原町田の「町田天満宮」、南大谷の「天神社」とともに”町田三天神”の一社として周辺に住む人々から永らく崇敬されてきました。
この天神様の最大の特徴は、東京都旧跡”井手の沢古戦場”の上に建っているということです。
12世紀末頃の鎌倉時代、北関東から幕府へと繋ぐ鎌倉街道が整備されたとき、この地は丘陵地であるため鎌倉へと一気に兵が押し下れることから、街道の重要な地点となったそうです。土地の形状から砦のような城が築かれていたのではないかという歴史研究家もいるそうです。
なお”古戦場”というのは鎌倉幕府から室町幕府へ遷都する過渡期に起きた”中先代の乱”の舞台となっているからです。この争いでの数多くの犠牲者を鎮めるために、京都の北野天神から授かった天神像を丘の頂上に奉ったことが、この神社のルーツとされています。
由緒あるこの神社では、通常の参拝はもとより、御祈祷も受け付けています。初詣・七五三や厄祓いに始まり、”学問の神様”菅原道真が祀られていることから合格祈願、車を直接清め祓う交通安全祈願、他にも安産祈願や商売繁盛祈願などもうけたまわっています。

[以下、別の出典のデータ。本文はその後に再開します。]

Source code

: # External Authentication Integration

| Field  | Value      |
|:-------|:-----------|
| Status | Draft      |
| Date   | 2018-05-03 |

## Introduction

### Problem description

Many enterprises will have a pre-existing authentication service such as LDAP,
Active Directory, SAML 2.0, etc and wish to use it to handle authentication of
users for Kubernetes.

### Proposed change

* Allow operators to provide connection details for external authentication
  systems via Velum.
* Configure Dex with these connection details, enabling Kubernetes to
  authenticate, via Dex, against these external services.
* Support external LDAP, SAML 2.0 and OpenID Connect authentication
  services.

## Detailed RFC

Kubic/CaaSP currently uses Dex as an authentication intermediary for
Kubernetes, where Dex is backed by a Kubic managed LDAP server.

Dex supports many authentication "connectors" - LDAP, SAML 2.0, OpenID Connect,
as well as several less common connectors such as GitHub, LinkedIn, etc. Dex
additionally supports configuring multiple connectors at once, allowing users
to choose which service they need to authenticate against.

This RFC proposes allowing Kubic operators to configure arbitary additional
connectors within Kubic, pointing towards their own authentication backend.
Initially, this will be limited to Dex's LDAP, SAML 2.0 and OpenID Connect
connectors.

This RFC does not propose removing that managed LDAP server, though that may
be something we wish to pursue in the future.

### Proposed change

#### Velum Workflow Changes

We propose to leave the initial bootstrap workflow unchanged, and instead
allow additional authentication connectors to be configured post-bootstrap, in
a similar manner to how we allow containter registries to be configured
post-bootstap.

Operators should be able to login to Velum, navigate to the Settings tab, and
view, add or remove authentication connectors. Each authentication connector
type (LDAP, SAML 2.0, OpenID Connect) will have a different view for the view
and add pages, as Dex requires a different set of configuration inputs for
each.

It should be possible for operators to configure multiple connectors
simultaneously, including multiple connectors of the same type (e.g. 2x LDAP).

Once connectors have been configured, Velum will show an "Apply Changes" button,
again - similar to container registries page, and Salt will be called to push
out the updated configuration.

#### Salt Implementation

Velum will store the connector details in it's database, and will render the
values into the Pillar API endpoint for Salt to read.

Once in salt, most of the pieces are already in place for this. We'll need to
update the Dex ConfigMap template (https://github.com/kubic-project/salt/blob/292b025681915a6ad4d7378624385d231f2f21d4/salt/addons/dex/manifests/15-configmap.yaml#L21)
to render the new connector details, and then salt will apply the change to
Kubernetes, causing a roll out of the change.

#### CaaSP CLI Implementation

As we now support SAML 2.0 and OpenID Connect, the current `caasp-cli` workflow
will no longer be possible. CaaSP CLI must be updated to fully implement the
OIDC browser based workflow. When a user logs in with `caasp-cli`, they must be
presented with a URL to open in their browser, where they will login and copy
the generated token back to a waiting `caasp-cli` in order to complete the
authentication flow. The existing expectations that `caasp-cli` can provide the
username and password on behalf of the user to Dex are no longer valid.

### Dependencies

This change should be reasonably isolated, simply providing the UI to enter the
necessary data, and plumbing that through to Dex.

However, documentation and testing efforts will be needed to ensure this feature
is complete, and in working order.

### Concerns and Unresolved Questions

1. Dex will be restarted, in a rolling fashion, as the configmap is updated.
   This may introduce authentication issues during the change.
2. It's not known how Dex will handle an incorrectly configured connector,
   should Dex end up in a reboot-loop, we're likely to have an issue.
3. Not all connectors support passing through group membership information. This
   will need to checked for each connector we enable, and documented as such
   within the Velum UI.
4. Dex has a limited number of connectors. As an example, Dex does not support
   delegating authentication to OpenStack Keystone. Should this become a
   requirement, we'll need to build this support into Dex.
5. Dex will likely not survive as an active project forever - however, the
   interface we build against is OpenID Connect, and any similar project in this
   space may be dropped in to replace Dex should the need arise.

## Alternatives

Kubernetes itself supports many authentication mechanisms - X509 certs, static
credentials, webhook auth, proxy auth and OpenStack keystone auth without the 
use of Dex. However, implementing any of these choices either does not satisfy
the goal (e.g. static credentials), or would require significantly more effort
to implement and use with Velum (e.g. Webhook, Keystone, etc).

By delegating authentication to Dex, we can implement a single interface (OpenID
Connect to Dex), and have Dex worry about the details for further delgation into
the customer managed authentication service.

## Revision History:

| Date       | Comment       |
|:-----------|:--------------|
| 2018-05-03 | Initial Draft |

出張祭典として地鎮祭・上棟祭・竣工祭や、これから入居する家のなかを清め祓う家祓も行なっております。
境内のなかには社殿や神楽殿が並ぶ一方で、自然溢れる”林”も広がっています。杉や松が生い茂り、日中でもやや薄暗いほどです。季節ごとに鳥も遊びに来て、時にはキツツキが木をつつく乾いた音が響きます。また高い丘の上にあるだけに、端の方へ行くと鎌倉街道を眼下に広く見渡す光景は、他ではなかなか見られないと思います。
片隅には”井出の沢古戦場”の石碑がうっそりと鎮座しており、この土地の歴史の深さと由緒の正しさを静かに物語っております。